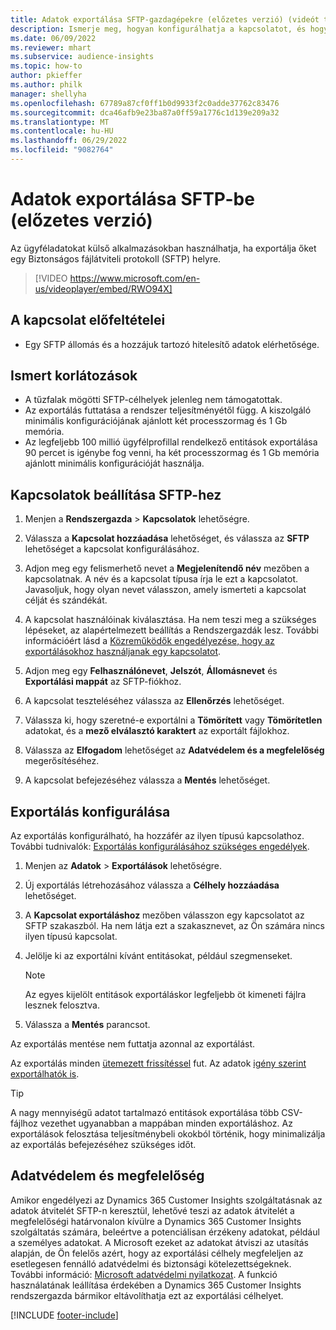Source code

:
 ```yaml
---
title: Adatok exportálása SFTP-gazdagépekre (előzetes verzió) (videót tartalmaz)
description: Ismerje meg, hogyan konfigurálhatja a kapcsolatot, és hogyan exportálhatja az SFTP helyre.
ms.date: 06/09/2022
ms.reviewer: mhart
ms.subservice: audience-insights
ms.topic: how-to
author: pkieffer
ms.author: philk
manager: shellyha
ms.openlocfilehash: 67789a87cf0ff1b0d9933f2c0adde37762c83476
ms.sourcegitcommit: dca46afb9e23ba87a0ff59a1776c1d139e209a32
ms.translationtype: MT
ms.contentlocale: hu-HU
ms.lasthandoff: 06/29/2022
ms.locfileid: "9082764"
---
```

# <a name="export-data-to-sftp-preview"></a>Adatok exportálása SFTP-be (előzetes verzió)

Az ügyféladatokat külső alkalmazásokban használhatja, ha exportálja őket egy Biztonságos fájlátviteli protokoll (SFTP) helyre.

> [!VIDEO https://www.microsoft.com/en-us/videoplayer/embed/RWO94X]

## <a name="prerequisites-for-connection"></a>A kapcsolat előfeltételei

- Egy SFTP állomás és a hozzájuk tartozó hitelesítő adatok elérhetősége.

## <a name="known-limitations"></a>Ismert korlátozások

- A tűzfalak mögötti SFTP-célhelyek jelenleg nem támogatottak. 
- Az exportálás futtatása a rendszer teljesítményétől függ. A kiszolgáló minimális konfigurációjának ajánlott két processzormag és 1 Gb memória.
- Az legfeljebb 100 millió ügyfélprofillal rendelkező entitások exportálása 90 percet is igénybe fog venni, ha két processzormag és 1 Gb memória ajánlott minimális konfigurációját használja.

## <a name="set-up-connection-to-sftp"></a>Kapcsolatok beállítása SFTP-hez

1. Menjen a **Rendszergazda** > **Kapcsolatok** lehetőségre.

1. Válassza a **Kapcsolat hozzáadása** lehetőséget, és válassza az **SFTP** lehetőséget a kapcsolat konfigurálásához.

1. Adjon meg egy felismerhető nevet a **Megjelenítendő név** mezőben a kapcsolatnak. A név és a kapcsolat típusa írja le ezt a kapcsolatot. Javasoljuk, hogy olyan nevet válasszon, amely ismerteti a kapcsolat célját és szándékát.

1. A kapcsolat használóinak kiválasztása. Ha nem teszi meg a szükséges lépéseket, az alapértelmezett beállítás a Rendszergazdák lesz. További információért lásd a [Közreműködők engedélyezése, hogy az exportálásokhoz használjanak egy kapcsolatot](connections.md#allow-contributors-to-use-a-connection-for-exports).

1. Adjon meg egy **Felhasználónevet**, **Jelszót**, **Állomásnevet** és **Exportálási mappát** az SFTP-fiókhoz.

1. A kapcsolat teszteléséhez válassza az **Ellenőrzés** lehetőséget.

1. Válassza ki, hogy szeretné-e exportálni a **Tömörített** vagy **Tömörítetlen** adatokat, és a **mező elválasztó karaktert** az exportált fájlokhoz.

1. Válassza az **Elfogadom** lehetőséget az **Adatvédelem és a megfelelőség** megerősítéséhez.

1. A kapcsolat befejezéséhez válassza a **Mentés** lehetőséget.

## <a name="configure-an-export"></a>Exportálás konfigurálása

Az exportálás konfigurálható, ha hozzáfér az ilyen típusú kapcsolathoz. További tudnivalók: [Exportálás konfigurálásához szükséges engedélyek](export-destinations.md#set-up-a-new-export).

1. Menjen az **Adatok** > **Exportálások** lehetőségre.

1. Új exportálás létrehozásához válassza a **Célhely hozzáadása** lehetőséget.

1. A **Kapcsolat exportáláshoz** mezőben válasszon egy kapcsolatot az SFTP szakaszból. Ha nem látja ezt a szakasznevet, az Ön számára nincs ilyen típusú kapcsolat.

1. Jelölje ki az exportálni kívánt entitásokat, például szegmenseket.

   > [!NOTE]
   > Az egyes kijelölt entitások exportáláskor legfeljebb öt kimeneti fájlra lesznek felosztva.

1. Válassza a **Mentés** parancsot.

Az exportálás mentése nem futtatja azonnal az exportálást.

Az exportálás minden [ütemezett frissítéssel](system.md#schedule-tab) fut.
Az adatok [igény szerint exportálhatók is](export-destinations.md#run-exports-on-demand).

> [!TIP]
> A nagy mennyiségű adatot tartalmazó entitások exportálása több CSV-fájlhoz vezethet ugyanabban a mappában minden exportáláshoz. Az exportálások felosztása teljesítménybeli okokból történik, hogy minimalizálja az exportálás befejezéséhez szükséges időt.

## <a name="data-privacy-and-compliance"></a>Adatvédelem és megfelelőség

Amikor engedélyezi az Dynamics 365 Customer Insights szolgáltatásnak az adatok átvitelét SFTP-n keresztül, lehetővé teszi az adatok átvitelét a megfelelőségi határvonalon kívülre a Dynamics 365 Customer Insights szolgáltatás számára, beleértve a potenciálisan érzékeny adatokat, például a személyes adatokat. A Microsoft ezeket az adatokat átviszi az utasítás alapján, de Ön felelős azért, hogy az exportálási célhely megfeleljen az esetlegesen fennálló adatvédelmi és biztonsági kötelezettségeknek. További információ: [Microsoft adatvédelmi nyilatkozat](https://go.microsoft.com/fwlink/?linkid=396732).
A funkció használatának leállítása érdekében a Dynamics 365 Customer Insights rendszergazda bármikor eltávolíthatja ezt az exportálási célhelyet.

[!INCLUDE [footer-include](includes/footer-banner.md)]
^^^^^^^^
**What you have to do**
Sift through the material above and copy the lines that contain the word "exportáláshoz".

**Result of this task**
1. A **Kapcsolat exportáláshoz** mezőben válasszon egy kapcsolatot az SFTP szakaszból. Ha nem látja ezt a szakasznevet, az Ön számára nincs ilyen típusú kapcsolat.
> A nagy mennyiségű adatot tartalmazó entitások exportálása több CSV-fájlhoz vezethet ugyanabban a mappában minden exportáláshoz. Az exportálások felosztása teljesítménybeli okokból történik, hogy minimalizálja az exportálás befejezéséhez szükséges időt.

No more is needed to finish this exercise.